[Material shown]

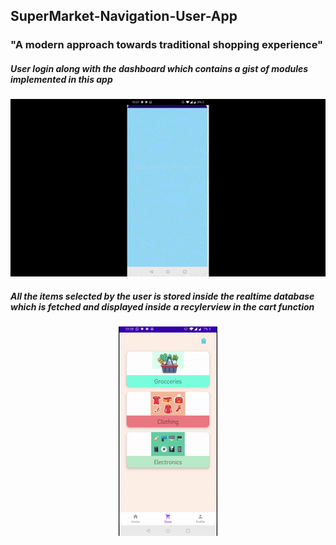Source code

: ## SuperMarket-Navigation-User-App

<h3 style="text-align=center";font-family: "Times New Roman", Times, serif; >"A modern approach towards traditional shopping experience"</h3>







<h5 style="text-align=center";font-family: "Times New Roman", Times, serif; padding: 40px>User login along with the dashboard which contains a gist of modules implemented in this app</h5>
<div align="center">

  ![dashboard](media/dashboard.gif)

</div>









<h5 style="text-align=center";font-family: "Times New Roman", Times, serif; padding:40px >All the items selected by the user is stored inside the realtime database which is fetched and displayed inside a recylerview in the cart function</h5>
<div align="center">

  ![cart](media/cart.gif)

</div>


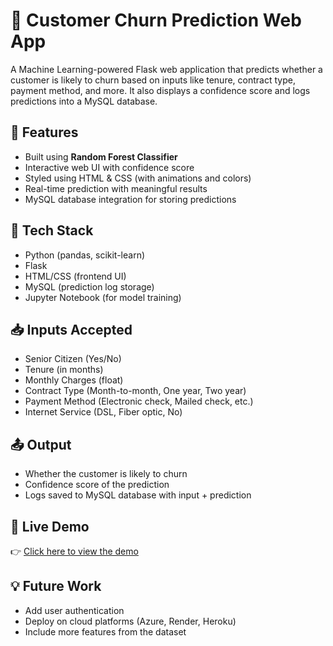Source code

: # 🔄 Customer Churn Prediction Web App

A Machine Learning-powered Flask web application that predicts whether a customer is likely to churn based on inputs like tenure, contract type, payment method, and more. It also displays a confidence score and logs predictions into a MySQL database.

## 🚀 Features

- Built using **Random Forest Classifier**
- Interactive web UI with confidence score
- Styled using HTML & CSS (with animations and colors)
- Real-time prediction with meaningful results
- MySQL database integration for storing predictions

## 🧠 Tech Stack

- Python (pandas, scikit-learn)
- Flask
- HTML/CSS (frontend UI)
- MySQL (prediction log storage)
- Jupyter Notebook (for model training)

## 📥 Inputs Accepted

- Senior Citizen (Yes/No)
- Tenure (in months)
- Monthly Charges (float)
- Contract Type (Month-to-month, One year, Two year)
- Payment Method (Electronic check, Mailed check, etc.)
- Internet Service (DSL, Fiber optic, No)

## 📤 Output

- Whether the customer is likely to churn
- Confidence score of the prediction
- Logs saved to MySQL database with input + prediction

## 🔗 Live Demo

👉 [Click here to view the demo](https://340znwv3-5000.inc1.devtunnels.ms/)

## 💡 Future Work

- Add user authentication
- Deploy on cloud platforms (Azure, Render, Heroku)
- Include more features from the dataset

[Try it] Type the listing above out again exactly, and omit all pictures.

[Exercise solution]
Source code

: ## SuperMarket-Navigation-User-App

<h3 style="text-align=center";font-family: "Times New Roman", Times, serif; >"A modern approach towards traditional shopping experience"</h3>







<h5 style="text-align=center";font-family: "Times New Roman", Times, serif; padding: 40px>User login along with the dashboard which contains a gist of modules implemented in this app</h5>
<div align="center">

  ![dashboard](media/dashboard.gif)

</div>









<h5 style="text-align=center";font-family: "Times New Roman", Times, serif; padding:40px >All the items selected by the user is stored inside the realtime database which is fetched and displayed inside a recylerview in the cart function</h5>
<div align="center">

  ![cart](media/cart.gif)

</div>


Source code

: # 🔄 Customer Churn Prediction Web App

A Machine Learning-powered Flask web application that predicts whether a customer is likely to churn based on inputs like tenure, contract type, payment method, and more. It also displays a confidence score and logs predictions into a MySQL database.

## 🚀 Features

- Built using **Random Forest Classifier**
- Interactive web UI with confidence score
- Styled using HTML & CSS (with animations and colors)
- Real-time prediction with meaningful results
- MySQL database integration for storing predictions

## 🧠 Tech Stack

- Python (pandas, scikit-learn)
- Flask
- HTML/CSS (frontend UI)
- MySQL (prediction log storage)
- Jupyter Notebook (for model training)

## 📥 Inputs Accepted

- Senior Citizen (Yes/No)
- Tenure (in months)
- Monthly Charges (float)
- Contract Type (Month-to-month, One year, Two year)
- Payment Method (Electronic check, Mailed check, etc.)
- Internet Service (DSL, Fiber optic, No)

## 📤 Output

- Whether the customer is likely to churn
- Confidence score of the prediction
- Logs saved to MySQL database with input + prediction

## 🔗 Live Demo

👉 [Click here to view the demo](https://340znwv3-5000.inc1.devtunnels.ms/)

## 💡 Future Work

- Add user authentication
- Deploy on cloud platforms (Azure, Render, Heroku)
- Include more features from the dataset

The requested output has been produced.